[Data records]
_ _ _ _ _
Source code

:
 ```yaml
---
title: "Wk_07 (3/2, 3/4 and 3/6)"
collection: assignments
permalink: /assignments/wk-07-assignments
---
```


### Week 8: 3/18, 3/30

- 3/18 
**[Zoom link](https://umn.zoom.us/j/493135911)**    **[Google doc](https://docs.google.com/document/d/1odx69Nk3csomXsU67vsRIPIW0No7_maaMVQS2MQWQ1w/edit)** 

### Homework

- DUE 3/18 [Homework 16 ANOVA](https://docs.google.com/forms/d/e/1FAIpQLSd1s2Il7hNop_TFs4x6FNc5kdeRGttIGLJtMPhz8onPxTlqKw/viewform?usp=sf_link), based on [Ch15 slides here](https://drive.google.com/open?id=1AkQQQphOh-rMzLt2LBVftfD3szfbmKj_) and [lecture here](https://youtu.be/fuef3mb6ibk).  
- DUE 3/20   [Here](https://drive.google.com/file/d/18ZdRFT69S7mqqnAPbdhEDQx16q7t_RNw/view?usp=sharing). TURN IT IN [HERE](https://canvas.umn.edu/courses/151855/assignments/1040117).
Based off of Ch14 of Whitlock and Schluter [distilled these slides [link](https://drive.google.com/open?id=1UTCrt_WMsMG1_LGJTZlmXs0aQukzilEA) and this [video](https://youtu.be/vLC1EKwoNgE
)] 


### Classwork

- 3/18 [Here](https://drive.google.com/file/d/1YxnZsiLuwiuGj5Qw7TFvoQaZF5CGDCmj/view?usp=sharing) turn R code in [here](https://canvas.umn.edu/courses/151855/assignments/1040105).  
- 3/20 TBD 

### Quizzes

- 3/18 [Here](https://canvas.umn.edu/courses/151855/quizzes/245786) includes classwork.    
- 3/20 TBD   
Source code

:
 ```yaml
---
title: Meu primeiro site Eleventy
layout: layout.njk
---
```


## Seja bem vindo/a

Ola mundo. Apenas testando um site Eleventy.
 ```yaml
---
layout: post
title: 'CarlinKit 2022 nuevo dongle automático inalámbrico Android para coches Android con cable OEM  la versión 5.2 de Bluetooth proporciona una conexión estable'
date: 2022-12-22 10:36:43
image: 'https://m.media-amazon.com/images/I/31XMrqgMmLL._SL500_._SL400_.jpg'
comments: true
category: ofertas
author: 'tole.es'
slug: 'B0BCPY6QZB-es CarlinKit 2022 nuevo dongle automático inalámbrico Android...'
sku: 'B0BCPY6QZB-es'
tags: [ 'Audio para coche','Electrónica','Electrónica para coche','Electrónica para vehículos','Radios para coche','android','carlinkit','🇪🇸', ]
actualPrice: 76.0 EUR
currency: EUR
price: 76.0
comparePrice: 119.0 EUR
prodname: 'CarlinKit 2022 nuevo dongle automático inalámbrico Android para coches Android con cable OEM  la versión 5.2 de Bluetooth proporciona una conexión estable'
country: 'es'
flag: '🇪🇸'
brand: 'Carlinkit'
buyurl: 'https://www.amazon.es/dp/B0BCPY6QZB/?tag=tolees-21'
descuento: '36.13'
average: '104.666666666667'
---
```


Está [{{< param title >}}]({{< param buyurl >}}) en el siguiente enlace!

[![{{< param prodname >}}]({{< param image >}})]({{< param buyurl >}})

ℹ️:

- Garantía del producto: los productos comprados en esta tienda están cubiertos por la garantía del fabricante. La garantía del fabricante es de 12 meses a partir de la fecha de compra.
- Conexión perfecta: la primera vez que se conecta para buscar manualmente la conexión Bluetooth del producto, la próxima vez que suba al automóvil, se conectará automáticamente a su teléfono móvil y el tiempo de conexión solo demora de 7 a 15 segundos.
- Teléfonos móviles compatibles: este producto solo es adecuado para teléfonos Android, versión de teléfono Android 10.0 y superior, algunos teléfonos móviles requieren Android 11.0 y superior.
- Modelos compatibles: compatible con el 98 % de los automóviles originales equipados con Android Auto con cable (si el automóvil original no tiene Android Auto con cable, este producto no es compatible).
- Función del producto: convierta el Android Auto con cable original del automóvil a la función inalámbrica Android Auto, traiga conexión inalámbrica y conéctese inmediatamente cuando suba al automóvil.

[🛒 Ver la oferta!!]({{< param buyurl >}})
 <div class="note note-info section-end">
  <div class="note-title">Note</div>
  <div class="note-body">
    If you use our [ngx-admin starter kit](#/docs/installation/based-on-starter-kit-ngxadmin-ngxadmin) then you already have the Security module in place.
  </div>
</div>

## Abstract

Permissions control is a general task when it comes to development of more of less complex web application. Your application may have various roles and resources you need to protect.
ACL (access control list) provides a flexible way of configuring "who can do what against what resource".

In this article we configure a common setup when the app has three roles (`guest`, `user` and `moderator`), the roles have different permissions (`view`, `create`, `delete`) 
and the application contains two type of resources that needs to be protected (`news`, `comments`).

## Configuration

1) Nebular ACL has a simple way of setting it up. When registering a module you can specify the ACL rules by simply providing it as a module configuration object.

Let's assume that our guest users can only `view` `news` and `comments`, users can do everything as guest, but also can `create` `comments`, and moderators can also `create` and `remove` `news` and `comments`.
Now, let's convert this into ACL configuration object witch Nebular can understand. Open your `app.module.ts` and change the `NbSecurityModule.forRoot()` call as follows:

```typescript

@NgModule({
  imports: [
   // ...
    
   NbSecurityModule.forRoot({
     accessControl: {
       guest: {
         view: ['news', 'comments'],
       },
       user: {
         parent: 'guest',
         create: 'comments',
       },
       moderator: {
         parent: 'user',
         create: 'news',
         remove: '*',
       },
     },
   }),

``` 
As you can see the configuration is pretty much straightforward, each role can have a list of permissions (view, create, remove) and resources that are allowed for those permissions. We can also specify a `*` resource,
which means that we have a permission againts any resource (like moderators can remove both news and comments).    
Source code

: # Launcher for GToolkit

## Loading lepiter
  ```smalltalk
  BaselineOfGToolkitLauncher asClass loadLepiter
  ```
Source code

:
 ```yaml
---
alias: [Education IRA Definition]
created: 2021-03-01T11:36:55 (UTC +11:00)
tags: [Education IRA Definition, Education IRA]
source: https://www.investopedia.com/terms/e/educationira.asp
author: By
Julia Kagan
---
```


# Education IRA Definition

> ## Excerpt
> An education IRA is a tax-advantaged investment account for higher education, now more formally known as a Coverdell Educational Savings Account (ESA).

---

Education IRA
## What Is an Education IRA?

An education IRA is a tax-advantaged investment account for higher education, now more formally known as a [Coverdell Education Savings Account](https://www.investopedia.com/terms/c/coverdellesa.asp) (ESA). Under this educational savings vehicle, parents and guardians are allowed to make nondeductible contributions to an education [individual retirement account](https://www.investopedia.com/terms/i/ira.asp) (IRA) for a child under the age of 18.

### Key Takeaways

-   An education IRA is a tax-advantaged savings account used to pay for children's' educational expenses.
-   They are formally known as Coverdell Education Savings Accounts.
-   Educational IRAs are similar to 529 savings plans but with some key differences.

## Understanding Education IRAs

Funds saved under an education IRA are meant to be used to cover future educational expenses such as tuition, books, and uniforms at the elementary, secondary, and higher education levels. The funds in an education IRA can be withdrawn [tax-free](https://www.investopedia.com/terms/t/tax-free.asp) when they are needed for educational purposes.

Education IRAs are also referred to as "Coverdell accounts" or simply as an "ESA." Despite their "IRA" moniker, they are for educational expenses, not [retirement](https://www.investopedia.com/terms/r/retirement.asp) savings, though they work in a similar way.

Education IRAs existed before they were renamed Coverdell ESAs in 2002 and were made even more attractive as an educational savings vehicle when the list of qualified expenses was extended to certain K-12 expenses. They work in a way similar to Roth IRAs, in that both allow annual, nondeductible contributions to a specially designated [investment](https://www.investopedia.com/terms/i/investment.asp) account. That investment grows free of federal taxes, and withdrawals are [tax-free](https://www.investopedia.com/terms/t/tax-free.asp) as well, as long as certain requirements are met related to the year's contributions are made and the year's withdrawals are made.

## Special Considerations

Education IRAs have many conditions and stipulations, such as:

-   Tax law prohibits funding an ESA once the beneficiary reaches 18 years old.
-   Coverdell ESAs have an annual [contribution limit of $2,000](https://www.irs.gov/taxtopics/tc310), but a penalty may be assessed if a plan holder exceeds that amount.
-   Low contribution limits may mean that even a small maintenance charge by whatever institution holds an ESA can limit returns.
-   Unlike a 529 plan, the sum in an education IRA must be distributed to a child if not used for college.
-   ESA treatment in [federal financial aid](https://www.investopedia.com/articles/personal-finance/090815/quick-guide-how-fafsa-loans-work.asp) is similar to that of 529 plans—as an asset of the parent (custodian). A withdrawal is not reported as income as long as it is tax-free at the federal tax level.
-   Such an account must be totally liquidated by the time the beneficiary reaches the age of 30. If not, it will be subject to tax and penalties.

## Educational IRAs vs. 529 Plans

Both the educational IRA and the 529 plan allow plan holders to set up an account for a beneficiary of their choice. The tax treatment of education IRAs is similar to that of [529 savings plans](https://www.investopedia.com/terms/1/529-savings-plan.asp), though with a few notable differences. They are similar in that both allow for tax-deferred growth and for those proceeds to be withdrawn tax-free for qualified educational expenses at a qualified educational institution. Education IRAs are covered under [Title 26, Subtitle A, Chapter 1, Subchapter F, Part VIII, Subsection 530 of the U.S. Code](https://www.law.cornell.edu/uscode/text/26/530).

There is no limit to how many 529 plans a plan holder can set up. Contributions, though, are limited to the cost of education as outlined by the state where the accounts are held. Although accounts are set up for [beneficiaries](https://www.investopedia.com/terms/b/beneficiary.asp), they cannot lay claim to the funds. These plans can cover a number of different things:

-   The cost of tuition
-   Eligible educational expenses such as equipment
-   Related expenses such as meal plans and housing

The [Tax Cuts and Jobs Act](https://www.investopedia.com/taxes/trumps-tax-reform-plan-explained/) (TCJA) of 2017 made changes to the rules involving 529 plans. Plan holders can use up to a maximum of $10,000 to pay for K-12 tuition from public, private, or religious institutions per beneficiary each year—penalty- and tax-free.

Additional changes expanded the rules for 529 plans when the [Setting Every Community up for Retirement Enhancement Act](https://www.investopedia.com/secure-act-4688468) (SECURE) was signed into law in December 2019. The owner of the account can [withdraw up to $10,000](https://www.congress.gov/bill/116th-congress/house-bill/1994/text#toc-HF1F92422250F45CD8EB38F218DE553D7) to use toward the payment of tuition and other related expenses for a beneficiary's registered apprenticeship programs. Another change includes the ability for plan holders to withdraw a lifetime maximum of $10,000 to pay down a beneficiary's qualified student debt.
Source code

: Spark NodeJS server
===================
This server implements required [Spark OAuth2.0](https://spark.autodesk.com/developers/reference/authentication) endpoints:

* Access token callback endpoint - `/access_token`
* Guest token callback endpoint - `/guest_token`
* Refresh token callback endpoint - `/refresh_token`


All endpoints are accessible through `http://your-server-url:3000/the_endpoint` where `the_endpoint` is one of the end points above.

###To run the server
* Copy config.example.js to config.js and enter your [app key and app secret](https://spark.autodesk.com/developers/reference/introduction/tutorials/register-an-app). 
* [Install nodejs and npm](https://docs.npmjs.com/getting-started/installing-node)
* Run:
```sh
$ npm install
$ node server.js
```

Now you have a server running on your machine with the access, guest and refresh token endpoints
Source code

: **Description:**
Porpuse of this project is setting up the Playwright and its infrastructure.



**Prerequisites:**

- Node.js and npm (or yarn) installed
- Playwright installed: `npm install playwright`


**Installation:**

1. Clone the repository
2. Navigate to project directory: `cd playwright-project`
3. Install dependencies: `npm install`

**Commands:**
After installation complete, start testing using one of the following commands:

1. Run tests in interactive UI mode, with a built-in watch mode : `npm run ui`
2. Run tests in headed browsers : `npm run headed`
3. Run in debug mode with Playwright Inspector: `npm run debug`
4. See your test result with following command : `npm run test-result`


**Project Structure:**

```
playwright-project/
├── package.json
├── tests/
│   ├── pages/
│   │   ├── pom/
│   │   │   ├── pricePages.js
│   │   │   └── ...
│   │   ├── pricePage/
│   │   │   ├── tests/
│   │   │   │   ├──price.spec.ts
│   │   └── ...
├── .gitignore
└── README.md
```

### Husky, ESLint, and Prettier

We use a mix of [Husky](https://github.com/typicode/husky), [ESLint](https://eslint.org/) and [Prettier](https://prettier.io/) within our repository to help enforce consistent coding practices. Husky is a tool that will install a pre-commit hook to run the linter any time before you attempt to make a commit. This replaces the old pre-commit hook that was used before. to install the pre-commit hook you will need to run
_ _ _ _ _
▶ [Description of the task] Counting the lines above that hold "withdrawn", reply with the number and no other words.

▶ [Answer to the exercise] 2